EXERCISE MATERIAL:
════════════════

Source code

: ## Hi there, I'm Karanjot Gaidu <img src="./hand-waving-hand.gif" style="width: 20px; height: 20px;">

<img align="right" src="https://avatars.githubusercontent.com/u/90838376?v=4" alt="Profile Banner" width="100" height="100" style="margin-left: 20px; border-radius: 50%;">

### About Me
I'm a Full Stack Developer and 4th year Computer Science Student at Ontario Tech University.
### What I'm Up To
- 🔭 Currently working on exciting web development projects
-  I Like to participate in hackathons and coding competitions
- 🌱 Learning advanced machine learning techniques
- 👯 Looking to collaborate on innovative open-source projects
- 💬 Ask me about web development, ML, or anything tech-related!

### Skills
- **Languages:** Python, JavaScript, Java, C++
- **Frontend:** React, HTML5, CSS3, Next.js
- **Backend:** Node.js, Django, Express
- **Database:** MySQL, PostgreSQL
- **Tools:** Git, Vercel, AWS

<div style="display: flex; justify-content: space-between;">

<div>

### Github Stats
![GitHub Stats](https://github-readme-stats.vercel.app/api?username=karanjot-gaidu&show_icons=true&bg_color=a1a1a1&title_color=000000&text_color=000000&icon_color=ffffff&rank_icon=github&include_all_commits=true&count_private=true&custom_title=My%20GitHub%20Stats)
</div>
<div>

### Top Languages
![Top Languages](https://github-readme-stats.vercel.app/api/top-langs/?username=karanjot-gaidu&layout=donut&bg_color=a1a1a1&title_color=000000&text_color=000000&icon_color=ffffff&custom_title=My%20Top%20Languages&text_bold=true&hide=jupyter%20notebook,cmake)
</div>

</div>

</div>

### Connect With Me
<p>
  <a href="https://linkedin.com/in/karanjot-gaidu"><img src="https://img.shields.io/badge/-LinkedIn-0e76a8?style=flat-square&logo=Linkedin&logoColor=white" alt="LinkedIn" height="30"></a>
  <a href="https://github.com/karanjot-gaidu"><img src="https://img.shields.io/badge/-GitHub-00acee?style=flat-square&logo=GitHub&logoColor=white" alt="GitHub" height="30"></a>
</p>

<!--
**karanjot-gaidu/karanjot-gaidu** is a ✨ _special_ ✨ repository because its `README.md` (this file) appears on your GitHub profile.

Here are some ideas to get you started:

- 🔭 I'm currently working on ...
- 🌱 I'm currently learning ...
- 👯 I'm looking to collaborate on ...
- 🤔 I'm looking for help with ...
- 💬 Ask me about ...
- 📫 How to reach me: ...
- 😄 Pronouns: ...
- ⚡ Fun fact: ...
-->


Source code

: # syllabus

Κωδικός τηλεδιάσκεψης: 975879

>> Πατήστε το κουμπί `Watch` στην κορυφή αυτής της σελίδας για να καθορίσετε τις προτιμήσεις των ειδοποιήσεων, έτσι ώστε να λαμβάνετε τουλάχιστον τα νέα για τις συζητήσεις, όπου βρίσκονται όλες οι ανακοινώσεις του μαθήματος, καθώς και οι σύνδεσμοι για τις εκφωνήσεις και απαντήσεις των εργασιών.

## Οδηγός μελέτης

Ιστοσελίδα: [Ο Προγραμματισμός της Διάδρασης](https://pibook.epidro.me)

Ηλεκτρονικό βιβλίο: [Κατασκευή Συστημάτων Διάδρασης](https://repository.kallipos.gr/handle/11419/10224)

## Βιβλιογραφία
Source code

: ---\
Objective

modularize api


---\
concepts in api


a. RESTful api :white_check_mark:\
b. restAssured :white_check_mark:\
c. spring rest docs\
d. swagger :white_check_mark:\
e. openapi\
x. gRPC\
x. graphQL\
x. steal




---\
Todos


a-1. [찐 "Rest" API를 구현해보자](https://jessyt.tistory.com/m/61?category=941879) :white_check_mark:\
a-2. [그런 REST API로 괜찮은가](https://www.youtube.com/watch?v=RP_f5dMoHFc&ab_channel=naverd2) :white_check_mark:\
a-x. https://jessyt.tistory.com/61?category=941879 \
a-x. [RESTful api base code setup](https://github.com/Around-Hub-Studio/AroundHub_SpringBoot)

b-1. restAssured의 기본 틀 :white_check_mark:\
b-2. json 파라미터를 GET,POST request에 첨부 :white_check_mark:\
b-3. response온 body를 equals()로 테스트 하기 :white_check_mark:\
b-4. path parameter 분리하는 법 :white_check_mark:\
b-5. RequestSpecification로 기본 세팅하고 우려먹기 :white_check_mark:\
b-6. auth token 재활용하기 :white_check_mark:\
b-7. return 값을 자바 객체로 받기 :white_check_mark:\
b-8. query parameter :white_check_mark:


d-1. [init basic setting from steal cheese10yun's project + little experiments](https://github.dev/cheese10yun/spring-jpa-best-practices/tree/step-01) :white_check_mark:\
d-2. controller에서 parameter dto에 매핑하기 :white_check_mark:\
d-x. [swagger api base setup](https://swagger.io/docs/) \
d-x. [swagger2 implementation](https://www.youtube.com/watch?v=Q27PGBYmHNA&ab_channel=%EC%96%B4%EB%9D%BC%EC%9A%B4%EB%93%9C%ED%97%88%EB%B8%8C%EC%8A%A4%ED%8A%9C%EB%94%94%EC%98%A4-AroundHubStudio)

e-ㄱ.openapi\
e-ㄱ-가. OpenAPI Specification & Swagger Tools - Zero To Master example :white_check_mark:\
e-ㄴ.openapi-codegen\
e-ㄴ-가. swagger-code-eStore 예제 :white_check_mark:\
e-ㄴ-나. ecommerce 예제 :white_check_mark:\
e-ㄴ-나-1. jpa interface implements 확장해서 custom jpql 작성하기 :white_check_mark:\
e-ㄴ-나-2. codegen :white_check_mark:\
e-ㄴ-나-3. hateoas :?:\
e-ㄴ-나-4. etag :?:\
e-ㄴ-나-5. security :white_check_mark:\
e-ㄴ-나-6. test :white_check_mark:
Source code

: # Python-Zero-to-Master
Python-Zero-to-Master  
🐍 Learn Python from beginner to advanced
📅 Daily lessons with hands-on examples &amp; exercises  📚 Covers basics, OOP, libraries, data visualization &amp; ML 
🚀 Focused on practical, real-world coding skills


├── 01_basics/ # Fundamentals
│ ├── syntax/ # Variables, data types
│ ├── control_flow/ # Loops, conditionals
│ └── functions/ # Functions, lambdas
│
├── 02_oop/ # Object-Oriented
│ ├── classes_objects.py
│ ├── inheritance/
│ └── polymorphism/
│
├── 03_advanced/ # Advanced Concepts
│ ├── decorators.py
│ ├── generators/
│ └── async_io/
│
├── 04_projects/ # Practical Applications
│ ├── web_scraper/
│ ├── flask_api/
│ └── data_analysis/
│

════════════════

THE PROBLEM:
In the entries above, how many lines contain the word "Zero"? Provide the number alone.

RESPONSE FOR THIS EXERCISE:
3